(Data records)
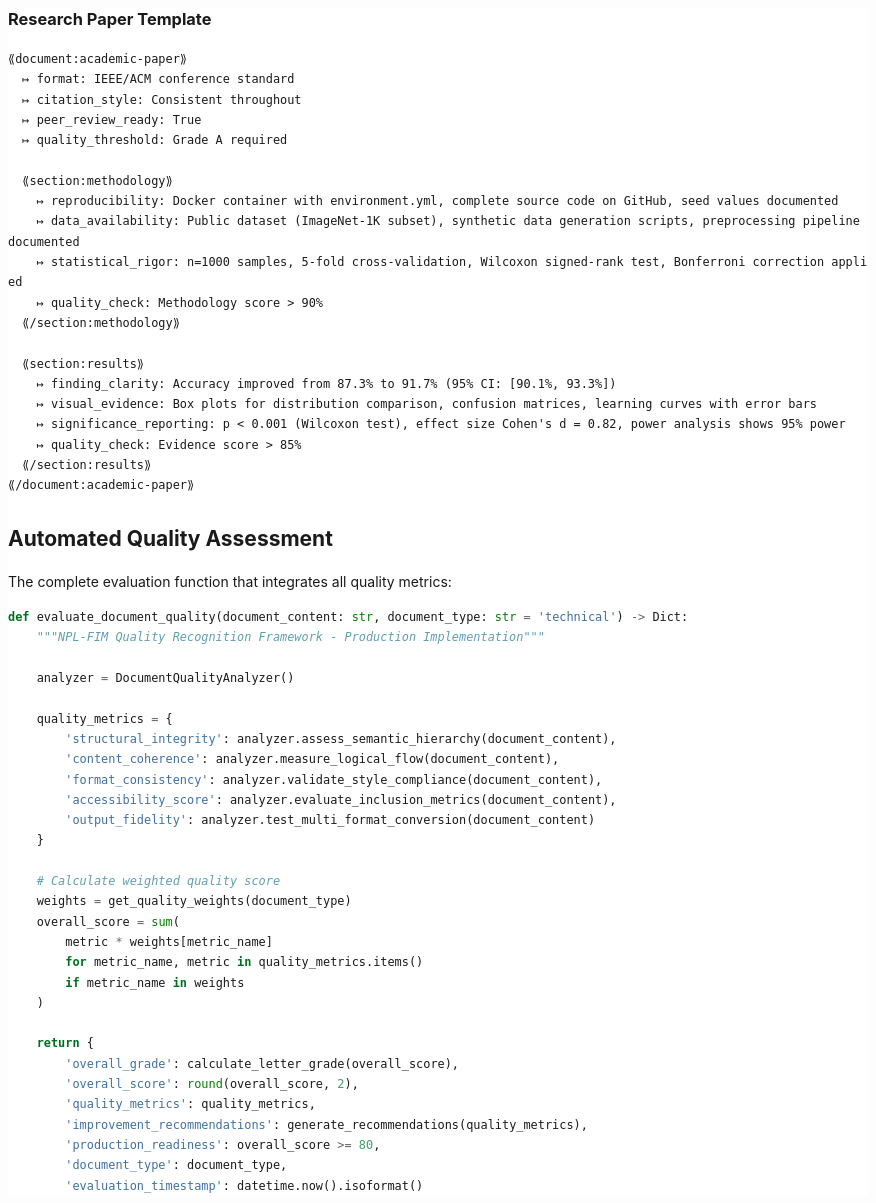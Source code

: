 ### Research Paper Template

```npl
⟪document:academic-paper⟫
  ↦ format: IEEE/ACM conference standard
  ↦ citation_style: Consistent throughout
  ↦ peer_review_ready: True
  ↦ quality_threshold: Grade A required

  ⟪section:methodology⟫
    ↦ reproducibility: Docker container with environment.yml, complete source code on GitHub, seed values documented
    ↦ data_availability: Public dataset (ImageNet-1K subset), synthetic data generation scripts, preprocessing pipeline documented
    ↦ statistical_rigor: n=1000 samples, 5-fold cross-validation, Wilcoxon signed-rank test, Bonferroni correction applied
    ↦ quality_check: Methodology score > 90%
  ⟪/section:methodology⟫

  ⟪section:results⟫
    ↦ finding_clarity: Accuracy improved from 87.3% to 91.7% (95% CI: [90.1%, 93.3%])
    ↦ visual_evidence: Box plots for distribution comparison, confusion matrices, learning curves with error bars
    ↦ significance_reporting: p < 0.001 (Wilcoxon test), effect size Cohen's d = 0.82, power analysis shows 95% power
    ↦ quality_check: Evidence score > 85%
  ⟪/section:results⟫
⟪/document:academic-paper⟫
```

## Automated Quality Assessment

The complete evaluation function that integrates all quality metrics:

```python
def evaluate_document_quality(document_content: str, document_type: str = 'technical') -> Dict:
    """NPL-FIM Quality Recognition Framework - Production Implementation"""

    analyzer = DocumentQualityAnalyzer()

    quality_metrics = {
        'structural_integrity': analyzer.assess_semantic_hierarchy(document_content),
        'content_coherence': analyzer.measure_logical_flow(document_content),
        'format_consistency': analyzer.validate_style_compliance(document_content),
        'accessibility_score': analyzer.evaluate_inclusion_metrics(document_content),
        'output_fidelity': analyzer.test_multi_format_conversion(document_content)
    }

    # Calculate weighted quality score
    weights = get_quality_weights(document_type)
    overall_score = sum(
        metric * weights[metric_name]
        for metric_name, metric in quality_metrics.items()
        if metric_name in weights
    )

    return {
        'overall_grade': calculate_letter_grade(overall_score),
        'overall_score': round(overall_score, 2),
        'quality_metrics': quality_metrics,
        'improvement_recommendations': generate_recommendations(quality_metrics),
        'production_readiness': overall_score >= 80,
        'document_type': document_type,
        'evaluation_timestamp': datetime.now().isoformat()
```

§ **Your goal**: Once the pictures are set aside, copy the remaining text of every entry exactly.

§ **Result of the exercise**:
Source code

: ### Research Paper Template

```npl
⟪document:academic-paper⟫
  ↦ format: IEEE/ACM conference standard
  ↦ citation_style: Consistent throughout
  ↦ peer_review_ready: True
  ↦ quality_threshold: Grade A required

  ⟪section:methodology⟫
    ↦ reproducibility: Docker container with environment.yml, complete source code on GitHub, seed values documented
    ↦ data_availability: Public dataset (ImageNet-1K subset), synthetic data generation scripts, preprocessing pipeline documented
    ↦ statistical_rigor: n=1000 samples, 5-fold cross-validation, Wilcoxon signed-rank test, Bonferroni correction applied
    ↦ quality_check: Methodology score > 90%
  ⟪/section:methodology⟫

  ⟪section:results⟫
    ↦ finding_clarity: Accuracy improved from 87.3% to 91.7% (95% CI: [90.1%, 93.3%])
    ↦ visual_evidence: Box plots for distribution comparison, confusion matrices, learning curves with error bars
    ↦ significance_reporting: p < 0.001 (Wilcoxon test), effect size Cohen's d = 0.82, power analysis shows 95% power
    ↦ quality_check: Evidence score > 85%
  ⟪/section:results⟫
⟪/document:academic-paper⟫
```

## Automated Quality Assessment

The complete evaluation function that integrates all quality metrics:

```python
def evaluate_document_quality(document_content: str, document_type: str = 'technical') -> Dict:
    """NPL-FIM Quality Recognition Framework - Production Implementation"""

    analyzer = DocumentQualityAnalyzer()

    quality_metrics = {
        'structural_integrity': analyzer.assess_semantic_hierarchy(document_content),
        'content_coherence': analyzer.measure_logical_flow(document_content),
        'format_consistency': analyzer.validate_style_compliance(document_content),
        'accessibility_score': analyzer.evaluate_inclusion_metrics(document_content),
        'output_fidelity': analyzer.test_multi_format_conversion(document_content)
    }

    # Calculate weighted quality score
    weights = get_quality_weights(document_type)
    overall_score = sum(
        metric * weights[metric_name]
        for metric_name, metric in quality_metrics.items()
        if metric_name in weights
    )

    return {
        'overall_grade': calculate_letter_grade(overall_score),
        'overall_score': round(overall_score, 2),
        'quality_metrics': quality_metrics,
        'improvement_recommendations': generate_recommendations(quality_metrics),
        'production_readiness': overall_score >= 80,
        'document_type': document_type,
        'evaluation_timestamp': datetime.now().isoformat()
```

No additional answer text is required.